Reinstituting Glass-Steagall: the only way to fix financial markets
Obama was absolutely right when he said, on September 16th (2008), that modern markets have completely failed not just for the last 8 years but for most of the last 28—whenever Republicans were in charge, and a fair bit when Democrats were in charge. Ordinary people haven’t had a raise in nearly 30 years. Which leads to the question: why is Obama now letting Geithner, Summers and Bernanke spend trillions to reboot a fundamentally flawed market, one based on securitization and leverage?
I simply, completely and utterly fail to see what is so wonderful about the process of securitization or why the government should reboot a market which still includes it as a fundamental feature. What securitization does is take the risk and spread it from the people who might be able to understand it and control it (the people actually issuing the mortgages, for example) to a ton of people who could not possibly know the risk even if they wanted to. Yes, it allows you to create more financial products. Yes, it reduces the cost of capital somewhat. But are we really better off because of securitization?—Of course we aren’t. Without securitization this current market meltdown would have been a heck of a lot milder.
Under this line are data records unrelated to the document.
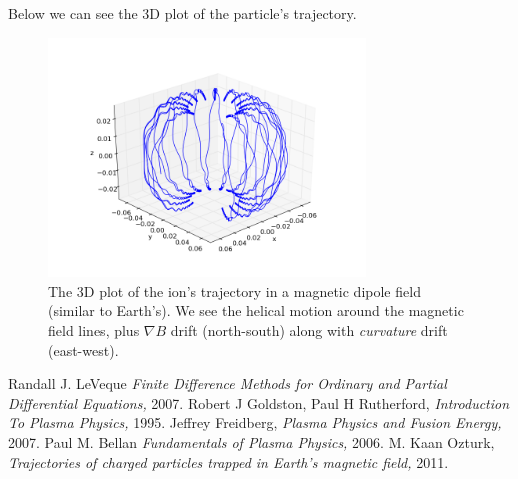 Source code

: \documentclass[11pt]{report}
\begin{document}
Below we can see the 3D plot of the particle's trajectory.

\begin{figure}[!ht]
  \centering
    \includegraphics[width=0.75\textwidth]{images/earth_ion3d}
     \caption{The 3D plot of the ion's trajectory in a magnetic dipole field (similar to Earth's). We see the helical motion around the magnetic field lines, plus $\nabla B$ drift (north-south) along with \emph{curvature} drift (east-west).}
\end{figure}



\begin{thebibliography}{1}

   Randall J. LeVeque {\em Finite Difference Methods for Ordinary and Partial Differential Equations, }  2007.
   Robert J Goldston, Paul H Rutherford, {\em Introduction To Plasma Physics,}  1995.
   Jeffrey Freidberg, {\em Plasma Physics and Fusion Energy,}  2007.
   Paul M. Bellan {\em Fundamentals of Plasma Physics,}  2006.
   M. Kaan Ozturk, {\em Trajectories of charged particles trapped in Earth's magnetic field,}  2011.

  \end{thebibliography}
\end{document}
Ratings agency reform is not the solution: ratings agencies completely fell down on the job, and even if incentives were changed they are still not in a position to know whether a mortgage from Mr. Smith is legitimate. Are they going to visit the property? Talk to Mr. Smith? Call his employer? Of course not, they can’t. The only people who can are the people who issued the original mortgage.
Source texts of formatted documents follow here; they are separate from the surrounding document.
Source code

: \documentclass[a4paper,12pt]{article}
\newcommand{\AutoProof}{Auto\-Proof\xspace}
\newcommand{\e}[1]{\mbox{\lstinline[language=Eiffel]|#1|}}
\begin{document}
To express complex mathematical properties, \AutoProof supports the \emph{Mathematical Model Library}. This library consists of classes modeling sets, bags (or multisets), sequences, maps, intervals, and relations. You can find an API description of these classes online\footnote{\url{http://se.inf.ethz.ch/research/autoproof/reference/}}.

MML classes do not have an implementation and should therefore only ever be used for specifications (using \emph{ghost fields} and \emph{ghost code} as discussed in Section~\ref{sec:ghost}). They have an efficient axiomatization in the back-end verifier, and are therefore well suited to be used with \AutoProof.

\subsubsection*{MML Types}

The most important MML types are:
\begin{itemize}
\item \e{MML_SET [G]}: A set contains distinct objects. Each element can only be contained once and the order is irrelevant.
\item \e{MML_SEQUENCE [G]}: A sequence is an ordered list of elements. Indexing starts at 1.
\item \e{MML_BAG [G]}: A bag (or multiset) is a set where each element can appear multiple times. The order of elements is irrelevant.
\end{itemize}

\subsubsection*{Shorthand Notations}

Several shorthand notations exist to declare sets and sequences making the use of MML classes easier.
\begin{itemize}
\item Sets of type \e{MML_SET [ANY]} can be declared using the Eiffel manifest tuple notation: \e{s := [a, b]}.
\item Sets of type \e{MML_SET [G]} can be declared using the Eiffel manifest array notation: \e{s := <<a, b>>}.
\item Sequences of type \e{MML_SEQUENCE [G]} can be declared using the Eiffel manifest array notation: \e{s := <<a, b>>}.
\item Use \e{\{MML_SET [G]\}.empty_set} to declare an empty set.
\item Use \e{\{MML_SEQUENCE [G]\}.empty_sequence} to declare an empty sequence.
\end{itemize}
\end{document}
Nor should risk be transferred much if at all. Risk must stay with the people who issue the mortgage. If they know it will be off their books they won’t do proper due diligence, and no one else can do it. At most, risk should be transferred once and must be transferred in whole and understandable form. In contrast, the current system takes multiple different incomes steams (say 20 or more), melds them together, chops them into tranches, and sells them to people who really have no idea what they’re buying—with middlemen at every step booking profits and washing their hands of responsibility. Risk must be assumed only by people who can understand it and manage it and who are exposed to the consequences of their decisions. In other words, risk must be assumed by people with the ability to manage that risk,who know that if they fail then they will pay the price themselves.
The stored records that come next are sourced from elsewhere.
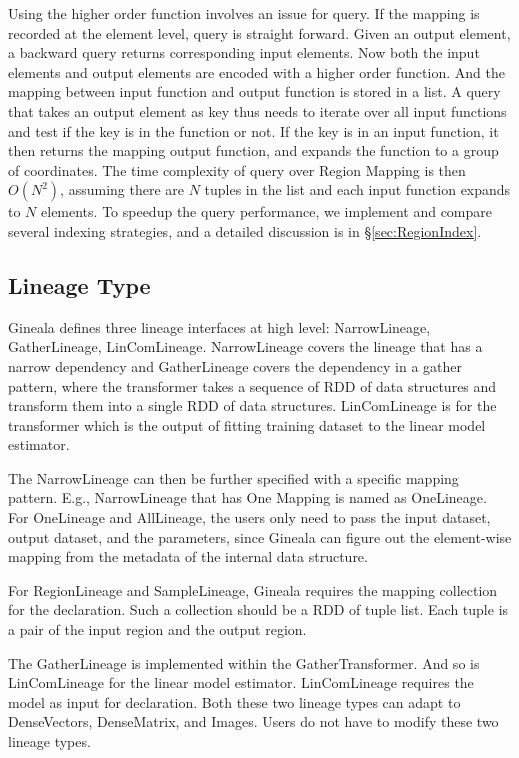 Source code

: \documentclass{sig-alternate}
\begin{document}
Using the higher order function involves an issue for query. If the mapping is recorded at the element level, query is straight forward.
Given an output element, a backward query returns corresponding input elements.
Now both the input elements and output elements are encoded with a higher order function. 
And the mapping between input function and output function is stored in a list. 
A query that takes an output element as key thus needs to iterate over all input functions and test if the key is in the function or not.
If the key is in an input function, it then returns the mapping output function, and expands the function to a group of coordinates.
The time complexity of query over Region Mapping is then $O(N^2)$, assuming there are $N$ tuples in the list and each input function expands to $N$ elements.
To speedup the query performance, we implement and compare several indexing strategies, and a detailed discussion is in \S\ref{sec:RegionIndex}.

\subsection{Lineage Type}
Gineala defines three lineage interfaces at high level: NarrowLineage, GatherLineage, LinComLineage. 
NarrowLineage covers the lineage that has a narrow dependency and GatherLineage covers the dependency in a gather pattern, where the transformer takes a sequence of RDD of data structures and transform them into a single RDD of data structures. 
LinComLineage is for the transformer which is the output of fitting training dataset to the linear model estimator.

The NarrowLineage can then be further specified with a specific mapping pattern. E.g., NarrowLineage that has One Mapping is named as OneLineage.
For OneLineage and AllLineage, the users only need to pass the input dataset, output dataset, and the parameters, since Gineala can figure out the element-wise mapping from the metadata of the internal data structure.

For RegionLineage and SampleLineage, Gineala requires the mapping collection for the declaration. 
Such a collection should be a RDD of tuple list. 
Each tuple is a pair of the input region and the output region.

The GatherLineage is implemented within the GatherTransformer.
And so is LinComLineage for the linear model estimator. LinComLineage requires the model as input for declaration.
Both these two lineage types can adapt to DenseVectors, DenseMatrix, and Images. 
Users do not have to modify these two lineage types. 
\end{document}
It is necessary for the Fed to basically regulate everyone, with the SEC occasionally peeping over it’s shoulder to see whether market manipulation is occurring. This is necessary because there are, as Obama points out, no longer clear cut differences between banks, insurance companies, investment banks, brokerages and so on. The repeal of the Glass-Steagall Act put an end to those differences.
Glass-Steagall, remember, was put in place during the Great Depression to stop another Great Depression from occurring. People who lived through the 1920′s believed that one of the causes of the the Great Depression was not having clear-cut boundaries between the businesses, meaning risk was not divided appropriately and companies became “too large to fail”. The Glass-Steagall Act was passed in 1933 to mandate separating bank types according to their business (commercial and investment banking), thereby preventing the formation of banking conglomerates, and also founded the Federal Deposit Insurance Corporation (FDIC) for insuring bank deposits.
But somehow we think we know better today than the people who lived through the last Great Depression, the people who lived through the 1920′s and the last great market crackup. So we’ve repealed most of Glass-Steagall and allowed everyone to be in everyone else’s pockets, allowed huge financial conglomerates to mushroom into monstrosities, and allowed unregulated “innovative” financial “products” like collateralized debt obligations (CDOs) to grow into such huge bubbles that financial markets were huge multiples of the entire real world economy.
Then it all comes crashing down and people claim to be surprised.
Enough, already. Yes, the world is not exactly the same as it was in the 1920′s and 1930′s, but we didn’t start having these disasters till after Glass-Steagall and other Depression-era securities laws started getting repealed. The first set were repealed in the 1980′s, followed by most of the remainder in 1999 (e.g., Depository Institutions Deregulation and Monetary Control Act, 1980; Garn-St. Germain Depository Institutions Act , 1982; Gramm-Leach-Bliley Act, 1999).
It’s time to reinstate the financial reforms of the 1930′s that worked:
- Force financial conglomerates to cut themselves up and divide back into brokerage houses, investment banks, retail banks, and insurance companies.
- Put finance companies under the clear control of regulators.
- Reinstitute Glass-Steagall, with very mild modernization.
- Get rid of most complex derivatives, excessive leverage, the carry trade, etc.
Obama was right: the philosophy of the past 28 years has been a failure. Let’s treat it a failure then, and re-institute what worked, re-regulate, then slowly modify from there, with complete transparency and strong regulation.
Financial markets exist to serve ordinary Americans and non-financial American businesses. They haven’t been doing that properly. It is time to make sure that they do.